Chandigarh, May 25: The Punjab government has significantly scaled up its high-risk maternal and neonatal healthcare infrastructure through the Mukh Mantri Sehat Yojana, ensuring critical obstetric interventions and newborn treatments are delivered without financial burden to families. The specialized welfare program has successfully facilitated thousands of complicated surgical deliveries and advanced infant care procedures across the state.
According to latest indicators from the State Health Agency, the health card initiative has covered a total of 7,300 maternity and neonatal cases, amounting to an expenditure of Rs 7.04 crore. The data underscores a major operational focus on emergency obstetric care, with 5,300 high-risk caesarean deliveries alone accounting for Rs 6.37 crore of the total disbursement.
Beneficiaries across Punjab maintained that the cashless facility has altered how low-income families experience emergency hospitalizations.
“Anytime there is a medical emergency, we have to borrow money on interest,” asserted Vikas Sonkar, a daily wage laborer whose wife received critical maternal care during a complicated third delivery. “But with the Sehat Card, everything has been taken care of.”
The initiative concurrently provides structural backing for specialized neonatal treatments targeting critically ill, underweight, or premature newborns. State healthcare data shows that 2,094 infants have received specialized treatment across multiple tiered care packages designed to handle varying levels of clinical severity.
A breakdown of the neonatal operations reveals that the Basic Neonatal Care package supported 881 infants managed alongside their mothers, involving an expenditure of Rs 5.82 lakh. The Special Neonatal Care Package facilitated short-term ICU admissions for 777 infants at a cost of Rs 28.27 lakh, while the Intensive Neonatal Care Package covered 207 newborns requiring CPAP support, brief ventilation, or sepsis management, totaling Rs 15.65 lakh.

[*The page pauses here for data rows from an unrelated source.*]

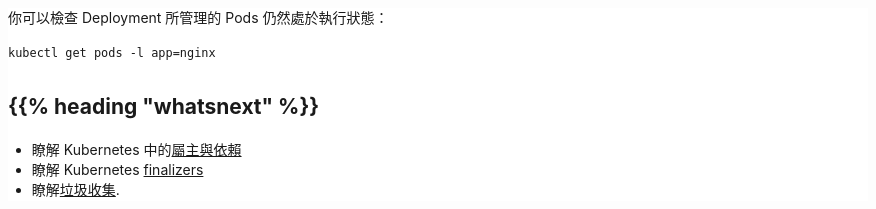

你可以檢查 Deployment 所管理的 Pods 仍然處於執行狀態：

```shell
kubectl get pods -l app=nginx
```

## {{% heading "whatsnext" %}}


* 瞭解 Kubernetes 中的[屬主與依賴](/zh-cn/docs/concepts/overview/working-with-objects/owners-dependents/)
* 瞭解 Kubernetes [finalizers](/zh-cn/docs/concepts/overview/working-with-objects/finalizers/)
* 瞭解[垃圾收集](/zh-cn/docs/concepts/architecture/garbage-collection/).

For highly vulnerable cases, the Advanced Neonatal Care segment provided Rs 9.30 lakh in medical coverage for 116 infants weighing under 1,500 grams or requiring prolonged ventilator assistance. Furthermore, Critical Neonatal Care supported 64 infants experiencing extreme prematurity or multi-system complications with a payout of Rs 7.88 lakh, while prolonged chronic care treatments for severe conditions like bronchopulmonary dysplasia supported 17 infants.
The widespread integration of these emergency maternal services aligns with broader state efforts to mitigate the high-risk factors identified in national healthcare studies, including previous birth complications and poverty. The Mukh Mantri Sehat Yojana continues to expand its consumer safety net, with total state registrations currently reaching approximately 44.8 lakh individuals.